• _Supplied material_:
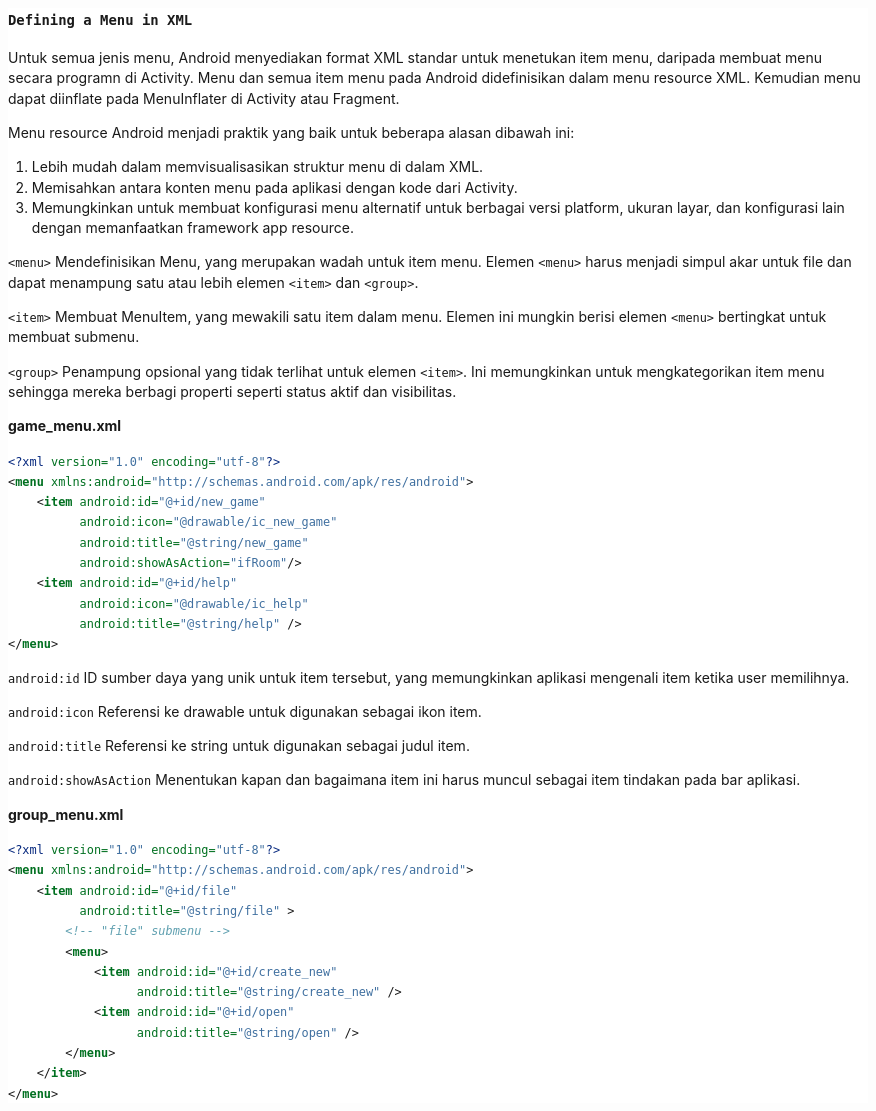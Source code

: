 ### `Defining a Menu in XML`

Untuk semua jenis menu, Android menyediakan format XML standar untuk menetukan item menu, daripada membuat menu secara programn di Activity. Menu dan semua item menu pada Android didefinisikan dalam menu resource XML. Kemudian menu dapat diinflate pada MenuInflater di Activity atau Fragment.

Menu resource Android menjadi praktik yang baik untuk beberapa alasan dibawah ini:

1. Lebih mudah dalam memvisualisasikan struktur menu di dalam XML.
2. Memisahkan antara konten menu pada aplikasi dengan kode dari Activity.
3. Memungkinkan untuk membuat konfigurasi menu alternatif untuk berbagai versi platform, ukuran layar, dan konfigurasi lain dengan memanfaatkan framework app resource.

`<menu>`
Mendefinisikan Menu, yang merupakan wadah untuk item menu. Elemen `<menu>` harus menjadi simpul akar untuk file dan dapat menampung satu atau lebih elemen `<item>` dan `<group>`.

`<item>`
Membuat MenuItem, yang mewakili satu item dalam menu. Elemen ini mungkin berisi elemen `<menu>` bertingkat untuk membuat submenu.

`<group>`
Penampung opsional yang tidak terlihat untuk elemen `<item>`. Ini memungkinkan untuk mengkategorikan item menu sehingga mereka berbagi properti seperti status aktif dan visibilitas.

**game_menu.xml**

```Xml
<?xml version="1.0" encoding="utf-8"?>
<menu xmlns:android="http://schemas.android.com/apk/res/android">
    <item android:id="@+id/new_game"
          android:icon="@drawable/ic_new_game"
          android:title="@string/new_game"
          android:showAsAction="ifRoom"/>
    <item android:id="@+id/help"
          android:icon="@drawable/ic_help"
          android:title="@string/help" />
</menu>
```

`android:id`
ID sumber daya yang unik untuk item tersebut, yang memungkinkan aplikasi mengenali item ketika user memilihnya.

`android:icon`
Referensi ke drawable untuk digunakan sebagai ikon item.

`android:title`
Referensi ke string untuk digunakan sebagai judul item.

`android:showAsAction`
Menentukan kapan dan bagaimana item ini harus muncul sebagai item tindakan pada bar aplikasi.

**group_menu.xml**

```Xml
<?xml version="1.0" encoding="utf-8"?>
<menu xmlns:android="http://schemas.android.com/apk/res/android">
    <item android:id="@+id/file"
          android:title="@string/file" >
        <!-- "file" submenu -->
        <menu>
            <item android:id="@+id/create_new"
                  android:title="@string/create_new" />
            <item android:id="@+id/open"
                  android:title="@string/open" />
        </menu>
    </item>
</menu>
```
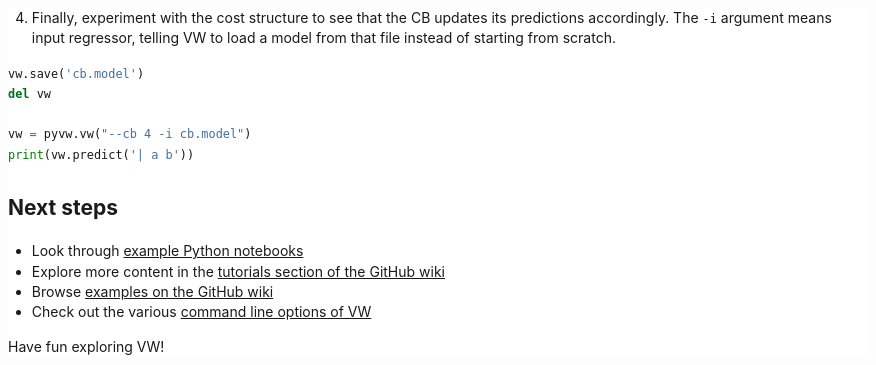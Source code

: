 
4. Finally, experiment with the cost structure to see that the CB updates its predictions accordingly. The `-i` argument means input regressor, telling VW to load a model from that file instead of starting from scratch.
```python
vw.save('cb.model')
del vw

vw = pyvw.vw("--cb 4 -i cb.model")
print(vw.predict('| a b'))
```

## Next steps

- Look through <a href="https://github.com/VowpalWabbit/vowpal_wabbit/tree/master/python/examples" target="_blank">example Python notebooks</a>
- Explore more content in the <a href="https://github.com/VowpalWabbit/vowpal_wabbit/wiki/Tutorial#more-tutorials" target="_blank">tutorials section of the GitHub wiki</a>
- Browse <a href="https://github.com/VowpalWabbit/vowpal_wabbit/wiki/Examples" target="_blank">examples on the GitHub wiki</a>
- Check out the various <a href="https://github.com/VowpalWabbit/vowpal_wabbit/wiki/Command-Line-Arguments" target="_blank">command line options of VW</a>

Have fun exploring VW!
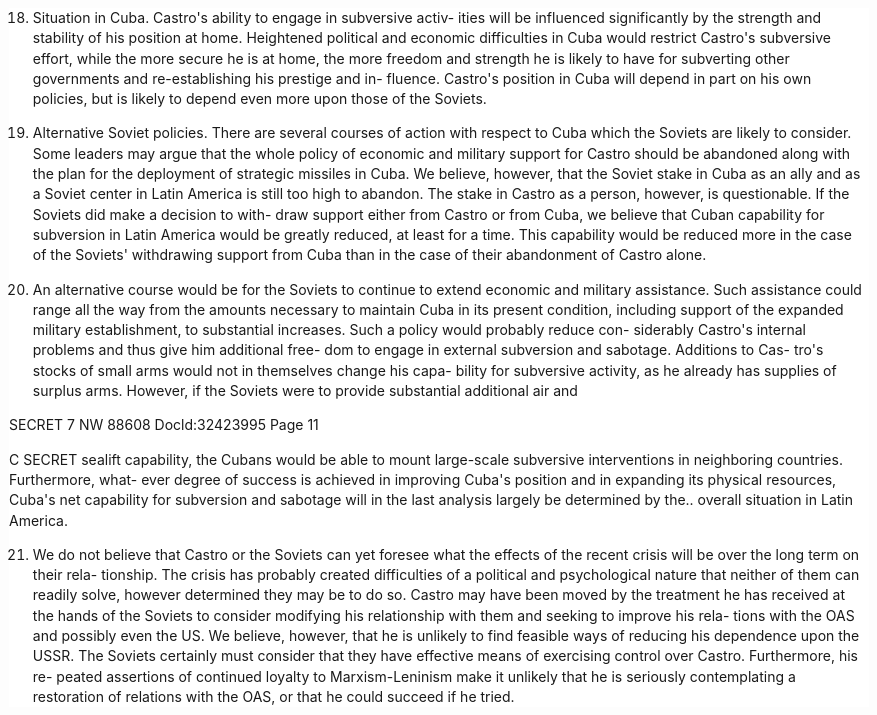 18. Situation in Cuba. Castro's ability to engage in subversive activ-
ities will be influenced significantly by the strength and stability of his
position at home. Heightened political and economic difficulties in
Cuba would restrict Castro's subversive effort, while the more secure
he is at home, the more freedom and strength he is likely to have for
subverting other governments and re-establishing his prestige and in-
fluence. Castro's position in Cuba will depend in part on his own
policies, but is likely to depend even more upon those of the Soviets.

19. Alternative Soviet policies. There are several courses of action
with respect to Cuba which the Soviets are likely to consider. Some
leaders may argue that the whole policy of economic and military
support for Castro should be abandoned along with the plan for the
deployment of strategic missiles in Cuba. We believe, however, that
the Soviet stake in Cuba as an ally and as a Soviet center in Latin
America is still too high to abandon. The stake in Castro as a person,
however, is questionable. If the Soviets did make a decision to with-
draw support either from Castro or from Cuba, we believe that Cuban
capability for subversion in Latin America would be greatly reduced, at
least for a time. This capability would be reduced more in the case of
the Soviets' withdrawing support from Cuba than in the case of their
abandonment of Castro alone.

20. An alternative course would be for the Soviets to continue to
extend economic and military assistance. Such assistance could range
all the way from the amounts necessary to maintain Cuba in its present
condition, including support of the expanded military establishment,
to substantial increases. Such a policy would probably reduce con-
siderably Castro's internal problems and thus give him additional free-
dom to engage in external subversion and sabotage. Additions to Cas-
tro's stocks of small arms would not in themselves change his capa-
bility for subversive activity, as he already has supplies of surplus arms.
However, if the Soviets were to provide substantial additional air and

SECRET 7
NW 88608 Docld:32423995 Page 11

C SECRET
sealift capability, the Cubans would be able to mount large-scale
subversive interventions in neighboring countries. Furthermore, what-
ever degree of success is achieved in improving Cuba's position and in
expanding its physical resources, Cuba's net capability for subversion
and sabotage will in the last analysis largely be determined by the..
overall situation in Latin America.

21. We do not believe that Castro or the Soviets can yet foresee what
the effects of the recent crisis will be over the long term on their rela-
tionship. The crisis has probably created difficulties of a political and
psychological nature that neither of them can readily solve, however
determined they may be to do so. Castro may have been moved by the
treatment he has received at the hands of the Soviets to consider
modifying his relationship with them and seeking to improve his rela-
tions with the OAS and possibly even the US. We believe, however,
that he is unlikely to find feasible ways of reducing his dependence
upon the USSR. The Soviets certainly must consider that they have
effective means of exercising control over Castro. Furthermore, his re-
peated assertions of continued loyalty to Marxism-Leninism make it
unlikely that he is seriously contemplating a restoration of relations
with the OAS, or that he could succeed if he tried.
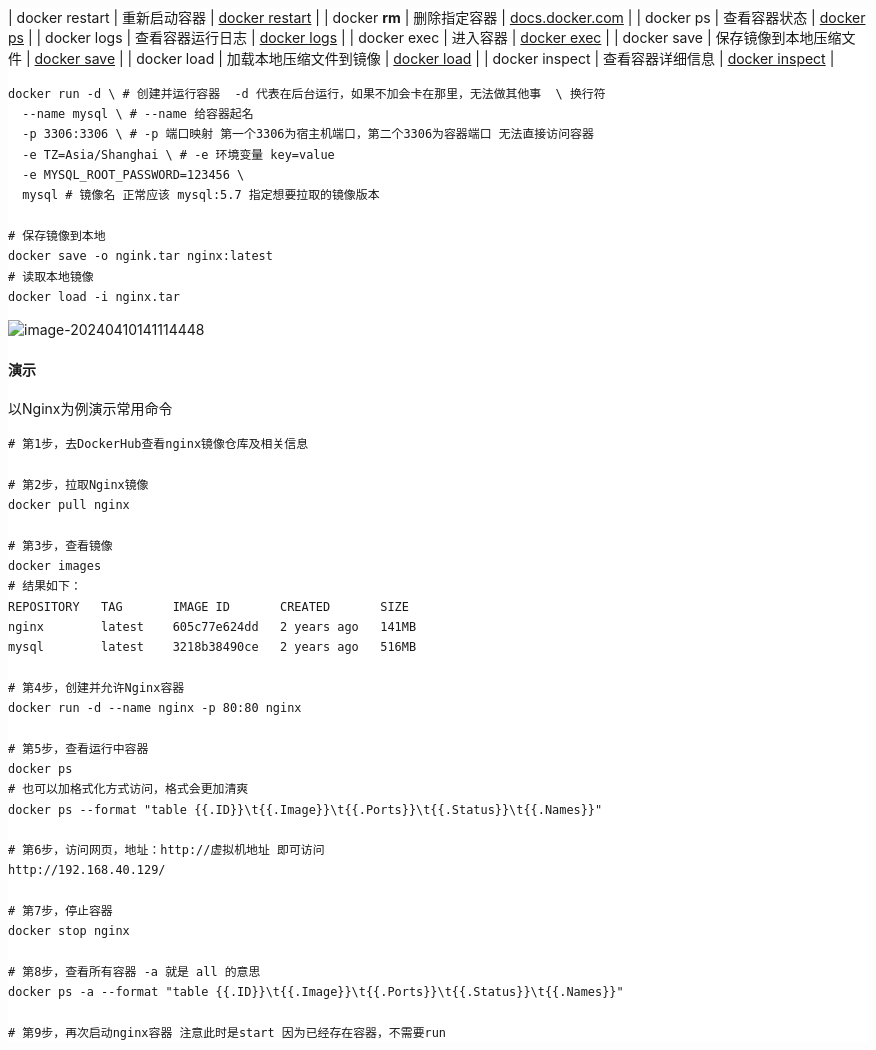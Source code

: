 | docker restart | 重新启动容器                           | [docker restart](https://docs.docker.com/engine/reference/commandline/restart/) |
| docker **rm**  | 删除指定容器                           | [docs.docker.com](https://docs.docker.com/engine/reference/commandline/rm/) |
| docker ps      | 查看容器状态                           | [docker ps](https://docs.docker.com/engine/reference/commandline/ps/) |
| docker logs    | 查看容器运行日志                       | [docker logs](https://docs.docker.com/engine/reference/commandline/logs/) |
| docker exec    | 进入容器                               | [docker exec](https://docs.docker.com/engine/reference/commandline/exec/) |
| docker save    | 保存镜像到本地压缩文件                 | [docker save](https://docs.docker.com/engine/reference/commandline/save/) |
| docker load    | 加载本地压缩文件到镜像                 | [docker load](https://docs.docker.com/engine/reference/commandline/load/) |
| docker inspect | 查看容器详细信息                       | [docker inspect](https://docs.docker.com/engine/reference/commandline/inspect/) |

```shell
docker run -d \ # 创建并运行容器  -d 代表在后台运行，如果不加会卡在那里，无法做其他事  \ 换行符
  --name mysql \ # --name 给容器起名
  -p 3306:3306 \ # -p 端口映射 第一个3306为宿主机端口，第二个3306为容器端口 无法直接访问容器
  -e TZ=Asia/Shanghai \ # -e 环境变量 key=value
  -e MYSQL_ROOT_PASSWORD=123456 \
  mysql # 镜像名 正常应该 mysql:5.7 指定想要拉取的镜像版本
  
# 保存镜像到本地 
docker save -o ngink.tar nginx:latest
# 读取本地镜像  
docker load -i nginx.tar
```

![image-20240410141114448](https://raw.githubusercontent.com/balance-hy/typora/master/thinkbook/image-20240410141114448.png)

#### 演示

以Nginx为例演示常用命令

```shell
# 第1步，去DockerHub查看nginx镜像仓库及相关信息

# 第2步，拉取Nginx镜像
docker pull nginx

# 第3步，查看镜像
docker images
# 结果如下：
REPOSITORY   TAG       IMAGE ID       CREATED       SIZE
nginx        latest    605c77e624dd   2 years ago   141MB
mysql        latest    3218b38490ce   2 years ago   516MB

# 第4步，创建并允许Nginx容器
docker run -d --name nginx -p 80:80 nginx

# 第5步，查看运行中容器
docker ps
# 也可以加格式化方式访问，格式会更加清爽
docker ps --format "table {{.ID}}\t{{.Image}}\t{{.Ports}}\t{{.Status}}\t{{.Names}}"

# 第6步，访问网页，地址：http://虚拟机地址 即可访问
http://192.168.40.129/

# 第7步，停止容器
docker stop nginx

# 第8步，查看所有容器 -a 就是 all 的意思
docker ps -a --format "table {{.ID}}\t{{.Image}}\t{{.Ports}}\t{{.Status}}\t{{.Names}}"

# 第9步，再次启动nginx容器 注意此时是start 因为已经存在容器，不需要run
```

• _Task statement_:
Copy out, exactly and alone, the lines of the entries above between the ones holding "least for a" and "condition, including support", inclusive.

• _Answer to this problem_:
least for a time. This capability would be reduced more in the case of
the Soviets' withdrawing support from Cuba than in the case of their
abandonment of Castro alone.

20. An alternative course would be for the Soviets to continue to
extend economic and military assistance. Such assistance could range
all the way from the amounts necessary to maintain Cuba in its present
condition, including support of the expanded military establishment,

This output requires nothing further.